I have been living in Indiana on at least a part time basis since 1999. The more I learn about public education the more shocked and saddened I become by the lack of support for public schools from fellow Hoosiers. “Wealthy” districts like Hamilton Southeastern charge $3,700 for tuition for all day kindergarten. Most school districts charge hundreds of dollars a semester for text book rental, even for elementary school children. School districts are doing away with buses, arts programs and above all, teacher salaries are alarmingly low across the state. Indiana is one of the least educated and poorest states in the US. (41st in persons of over 25 with Bachelors degree and 40th in personal income per capita http://www.census.gov/compendia/statab/rankings.html).

All of these facts are alarming, but they all pale in comparison to the recent voucher bill that was enacted and implemented in the 2011-12 school year.
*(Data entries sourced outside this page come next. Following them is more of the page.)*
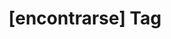 ---
article_id: 0
description: List of articles under [encontrarse] tag.
image: http://huntingbears.com.ve/static/img/site/mstile-310x310.png
layout: tag
slug: encontrarse
title: '[encontrarse] Tag'
--- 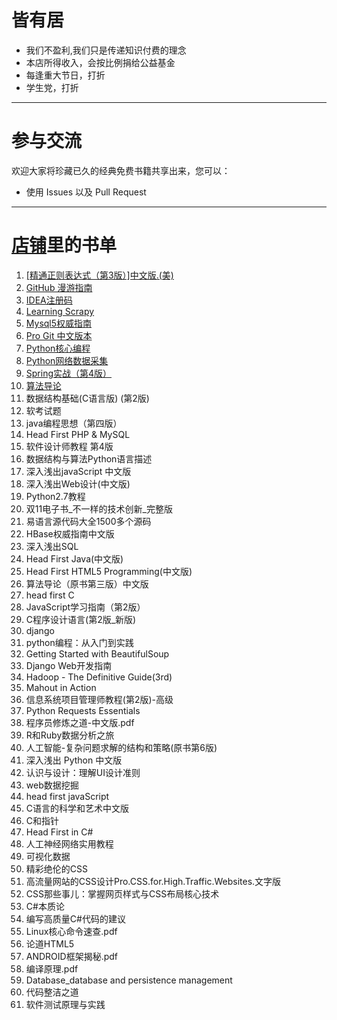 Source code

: # 皆有居
* 我们不盈利,我们只是传递知识付费的理念
* 本店所得收入，会按比例捐给公益基金
* 每逢重大节日，打折
* 学生党，打折
***
# 参与交流
欢迎大家将珍藏已久的经典免费书籍共享出来，您可以：
* 使用 Issues 以及 Pull Request
***
# [店铺](https://shop476821834.taobao.com/?spm=0.0.0.0)里的书单
1. [[精通正则表达式（第3版）]中文版.(美)](https://item.taobao.com/item.htm?spm=a1z10.3-c.w4002-16100903092.9.LHdHDI&id=546676256008)
2. [GitHub 漫游指南](https://item.taobao.com/item.htm?spm=a1z10.3-c.w4002-16100903092.9.Nk7foS&id=546566980665)
3. [IDEA注册码](https://item.taobao.com/item.htm?spm=a1z10.3-c.w4002-16100903092.9.iDGGlZ&id=546587159739)
4. [Learning Scrapy](https://item.taobao.com/item.htm?spm=a1z10.3-c.w4002-16100903092.9.ortPys&id=546710397964)
5. [Mysql5权威指南](https://item.taobao.com/item.htm?spm=a1z10.3-c.w4002-16100903092.9.1DNmA0&id=546480490095)
6. [Pro Git 中文版本](https://item.taobao.com/item.htm?spm=a1z10.3-c.w4002-16100903092.9.jjCZJ2&id=546639875004)
7. [Python核心编程](https://item.taobao.com/item.htm?spm=a1z10.3-c.w4002-16100903092.30.EqtHON&id=546485398931)
8. [Python网络数据采集](https://item.taobao.com/item.htm?spm=a1z10.3-c.w4002-16100903092.27.EqtHON&id=546617358566)
9. [Spring实战（第4版）](https://item.taobao.com/item.htm?spm=a1z10.3-c.w4002-16100903092.9.wQYlVg&id=546493488975)
10. [算法导论](https://item.taobao.com/item.htm?spm=a1z10.3-c.w4002-16100903092.12.i2uWG7&id=552132384376)
11. 数据结构基础(C语言版) (第2版)
12. 软考试题
13. java编程思想（第四版）
14. Head First PHP & MySQL
15. 软件设计师教程 第4版
16. 数据结构与算法Python语言描述
17. 深入浅出javaScript 中文版
18. 深入浅出Web设计(中文版)
19. Python2.7教程
20. 双11电子书_不一样的技术创新_完整版
21. 易语言源代码大全1500多个源码
22. HBase权威指南中文版
23. 深入浅出SQL
24. Head First Java(中文版)
25. Head First HTML5 Programming(中文版)
26. 算法导论（原书第三版）中文版
27. head first C
28. JavaScript学习指南（第2版）
29. C程序设计语言(第2版_新版)
30. django
31. python编程：从入门到实践
32. Getting Started with BeautifulSoup
33. Django Web开发指南
34. Hadoop - The Definitive Guide(3rd)
35. Mahout in Action
36. 信息系统项目管理师教程(第2版)-高级
37. Python Requests Essentials
38. 程序员修炼之道-中文版.pdf
39. R和Ruby数据分析之旅
40. 人工智能-复杂问题求解的结构和策略(原书第6版)
41. 深入浅出 Python 中文版
42. 认识与设计：理解UI设计准则
43. web数据挖掘
44. head first javaScript
45. C语言的科学和艺术中文版
46. C和指针
47. Head First in C#
48. 人工神经网络实用教程
49. 可视化数据
50. 精彩绝伦的CSS
51. 高流量网站的CSS设计Pro.CSS.for.High.Traffic.Websites.文字版
52. CSS那些事儿：掌握网页样式与CSS布局核心技术
53. C#本质论
54. 编写高质量C#代码的建议
55. Linux核心命令速查.pdf
56. 论道HTML5
57. ANDROID框架揭秘.pdf
58. 编译原理.pdf
59. Database_database and persistence management
60. 代码整洁之道
61. 软件测试原理与实践
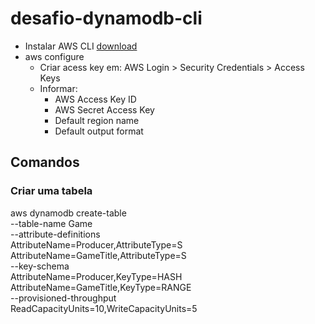 # desafio-dynamodb-cli

- Instalar AWS CLI
[download](https://aws.amazon.com/pt/cli/)
- aws configure
  - Criar acess key em: AWS Login > Security Credentials > Access Keys
  - Informar:
    - AWS Access Key ID
    - AWS Secret Access Key
    - Default region name
    - Default output format
  
  
## Comandos

### Criar uma tabela
aws dynamodb create-table \
    --table-name Game \
    --attribute-definitions \
        AttributeName=Producer,AttributeType=S \
        AttributeName=GameTitle,AttributeType=S \
    --key-schema \
        AttributeName=Producer,KeyType=HASH \
        AttributeName=GameTitle,KeyType=RANGE \
    --provisioned-throughput \
        ReadCapacityUnits=10,WriteCapacityUnits=5
        
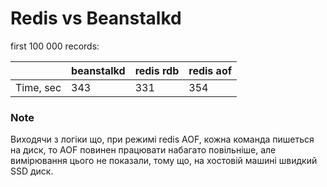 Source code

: # Redis vs Beanstalkd


first 100 000 records:

|           | beanstalkd | redis rdb | redis aof |
|-----------|------------|-----------|-----------|
| Time, sec | 343        | 331       | 354       |

### Note
Виходячи з логіки що, при режимі redis AOF, кожна команда пишеться на диск, то AOF повинен працювати набагато повільніше,
але вимірювання цього не показали, тому що, на хостовій машині швидкий SSD диск. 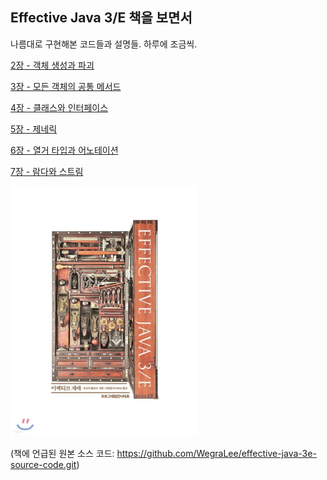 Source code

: ## Effective Java 3/E 책을 보면서

나름대로 구현해본 코드들과 설명들. 하루에 조금씩.

[2장 - 객체 생성과 파괴](https://github.com/ziippy/EffectiveJava/tree/master/src/chapter2)

[3장 - 모든 객체의 공통 메서드](https://github.com/ziippy/EffectiveJava/tree/master/src/chapter3)

[4장 - 클래스와 인터페이스](https://github.com/ziippy/EffectiveJava/tree/master/src/chapter4)

[5장 - 제네릭](https://github.com/ziippy/EffectiveJava/tree/master/src/chapter5)

[6장 - 열거 타입과 어노테이션](https://github.com/ziippy/EffectiveJava/tree/master/src/chapter6)

[7장 - 람다와 스트림](https://github.com/ziippy/EffectiveJava/tree/master/src/chapter7)

<img src="https://github.com/ziippy/EffectiveJava/blob/master/effective_java_3e.jpg?raw=true" width="300" height="400">

(책에 언급된 원본 소스 코드: https://github.com/WegraLee/effective-java-3e-source-code.git)
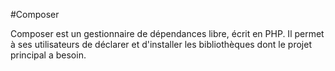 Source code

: #Composer 

Composer est un gestionnaire de dépendances libre, écrit en PHP. Il permet à ses utilisateurs de déclarer et d'installer les bibliothèques dont le projet principal a besoin.
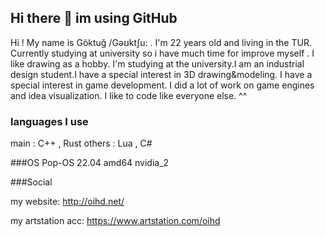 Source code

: ## Hi there 👋 im using GitHub

Hi ! My name is Göktuğ /Gəʊktʃu: . I'm 22 years old and living in the TUR. Currently studying at university so i have much time for improve myself . I like drawing as a hobby. I'm studying at the university.I am an industrial design student.I have a special interest in 3D drawing&modeling. I have a special interest in game development. I did a lot of work on game engines and idea visualization. I like to code like everyone else. ^^

### languages I use
main : C++ , Rust
others : Lua , C#

###OS
Pop-OS 22.04 amd64 nvidia_2

###Social

my website:
http://oihd.net/

my artstation acc:
https://www.artstation.com/oihd
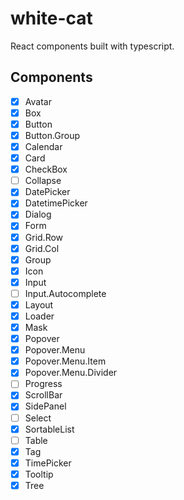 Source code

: # white-cat

React components built with typescript.

## Components

- [x] Avatar
- [x] Box
- [x] Button
- [x] Button.Group
- [x] Calendar
- [x] Card
- [x] CheckBox
- [ ] Collapse
- [x] DatePicker
- [x] DatetimePicker
- [x] Dialog
- [x] Form
- [x] Grid.Row
- [x] Grid.Col
- [x] Group
- [x] Icon
- [x] Input
- [ ] Input.Autocomplete
- [x] Layout
- [x] Loader
- [x] Mask
- [x] Popover
- [x] Popover.Menu
- [x] Popover.Menu.Item
- [x] Popover.Menu.Divider
- [ ] Progress
- [x] ScrollBar
- [x] SidePanel
- [ ] Select
- [x] SortableList
- [ ] Table
- [x] Tag
- [x] TimePicker
- [x] Tooltip
- [x] Tree
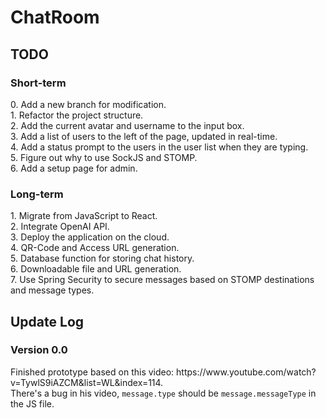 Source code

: # ChatRoom

<h2>TODO</h2>
<h3>Short-term</h3>
0. Add a new branch for modification.<br>
1. Refactor the project structure.<br>
2. Add the current avatar and username to the input box.<br>
3. Add a list of users to the left of the page, updated in real-time.<br>
4. Add a status prompt to the users in the user list when they are typing.<br>
5. Figure out why to use SockJS and STOMP.<br>
6. Add a setup page for admin.<br>

<h3>Long-term</h3>
1. Migrate from JavaScript to React.<br>
2. Integrate OpenAI API.<br>
3. Deploy the application on the cloud.<br>
4. QR-Code and Access URL generation.<br>
5. Database function for storing chat history.<br>
6. Downloadable file and URL generation.<br>
7. Use Spring Security to secure messages based on STOMP destinations and message types.<br>

<h2>Update Log</h2>
<h3>Version 0.0</h3>
Finished prototype based on this video: <URL>https://www.youtube.com/watch?v=TywlS9iAZCM&list=WL&index=114</URL>.<br>
There's a bug in his video, <code>message.type</code> should be <code>message.messageType</code> in the JS file.
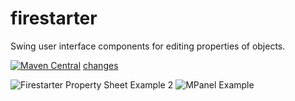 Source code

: # firestarter
Swing user interface components for editing properties of objects.

[![Maven Central](https://maven-badges.herokuapp.com/maven-central/com.googlecode.blaisemath/firestarter/badge.svg)](https://maven-badges.herokuapp.com/maven-central/com.googlecode.blaisemath/firestarter) [changes](https://github.com/triathematician/firestarter/wiki/firestarter-change-log)

![Firestarter Property Sheet Example 2](../../wiki/FirestarterPropertySheet_Filtered.png)
![MPanel Example](../../wiki/MPanel.png)
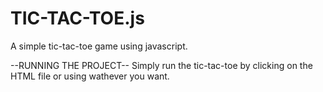 # TIC-TAC-TOE.js
A simple tic-tac-toe game using javascript.


--RUNNING THE PROJECT--
Simply run the tic-tac-toe by clicking on the HTML file or using wathever you want.
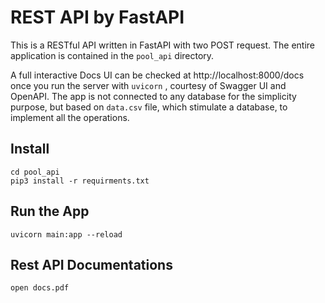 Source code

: # REST API by FastAPI 


This is a RESTful API written in FastAPI with two POST request. The entire application is contained in the `pool_api` directory.

A full interactive Docs UI can be checked  at http://localhost:8000/docs once you run the server with `uvicorn` , courtesy of Swagger UI and OpenAPI. The app is not connected to any database for the simplicity purpose, but based on `data.csv` file, which stimulate a database, to implement all the operations. 


## Install


    cd pool_api
    pip3 install -r requirments.txt

## Run the App

    uvicorn main:app --reload


## Rest API Documentations

    open docs.pdf
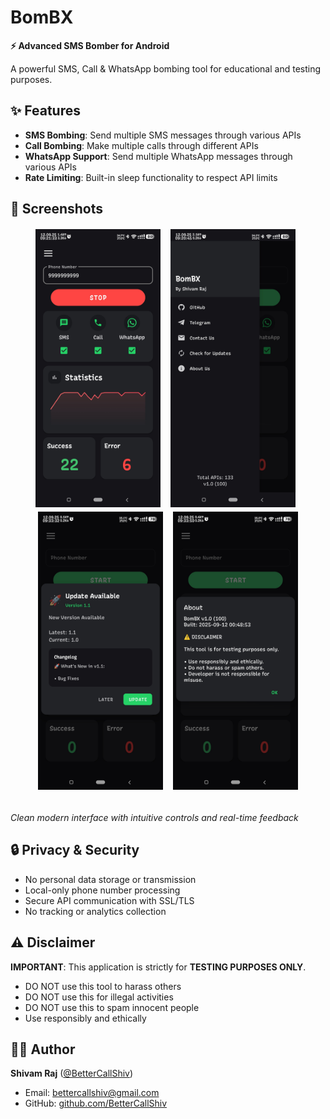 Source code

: # BomBX

**⚡ Advanced SMS Bomber for Android**

A powerful SMS, Call & WhatsApp bombing tool for educational and testing purposes.

## ✨ Features

- **SMS Bombing**: Send multiple SMS messages through various APIs
- **Call Bombing**: Make multiple calls through different APIs
- **WhatsApp Support**: Send multiple WhatsApp messages through various APIs
- **Rate Limiting**: Built-in sleep functionality to respect API limits

## 📱 Screenshots

<div align="center">
  <img src="assets/preview-00.jpg" width="200" style="margin: 2px;"/>
  &nbsp;
  <img src="assets/preview-01.jpg" width="200" style="margin: 2px;"/>
  &nbsp;
  <img src="assets/preview-02.jpg" width="200" style="margin: 2px;"/>
  &nbsp;
  <img src="assets/preview-03.jpg" width="200" style="margin: 2px;"/>
</div><br>

*Clean modern interface with intuitive controls and real-time feedback*


## 🔒 Privacy & Security
- No personal data storage or transmission
- Local-only phone number processing
- Secure API communication with SSL/TLS
- No tracking or analytics collection


## ⚠️ Disclaimer

**IMPORTANT**: This application is strictly for **TESTING PURPOSES ONLY**.

- DO NOT use this tool to harass others
- DO NOT use this for illegal activities  
- DO NOT use this to spam innocent people
- Use responsibly and ethically

## 👨‍💻 Author

**Shivam Raj** ([@BetterCallShiv](https://github.com/BetterCallShiv))
- Email: [bettercallshiv@gmail.com](mailto:bettercallshiv@gmail.com)
- GitHub: [github.com/BetterCallShiv](https://github.com/BetterCallShiv)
Financed by the Milton Friedman’s foundation (http://www.edchoice.org/) Republicans pushed through legislation that will divert the billions of tax-payer dollars earmarked to fund the public school districts in Indiana into the hands of some of America’s richest corporations to operate for profit schools. Meaning that if the state gives IPS $10,000 per student and a student’s parents send him to a private K-12 school and that school can “educate” him for $5,000 the school gets to keep the “profit”. The incentive is for the school to profit, not provide the privilege of education that allowed people like Friedman, to attend Rutgers and Columbia and go on to win the Noble Prize.

I shudder to think of “public” education available to my children and grandchildren. If Indiana has any interest in raising the per capita income of its citizen, then it would not implement a voucher plan which guts access to the best vehicle for upward mobility in any society: a quality education. As one of the privileged people of the world, I will not sit by ideally while future generations of Hoosiers are robbed of the opportunity to receive a quality public education.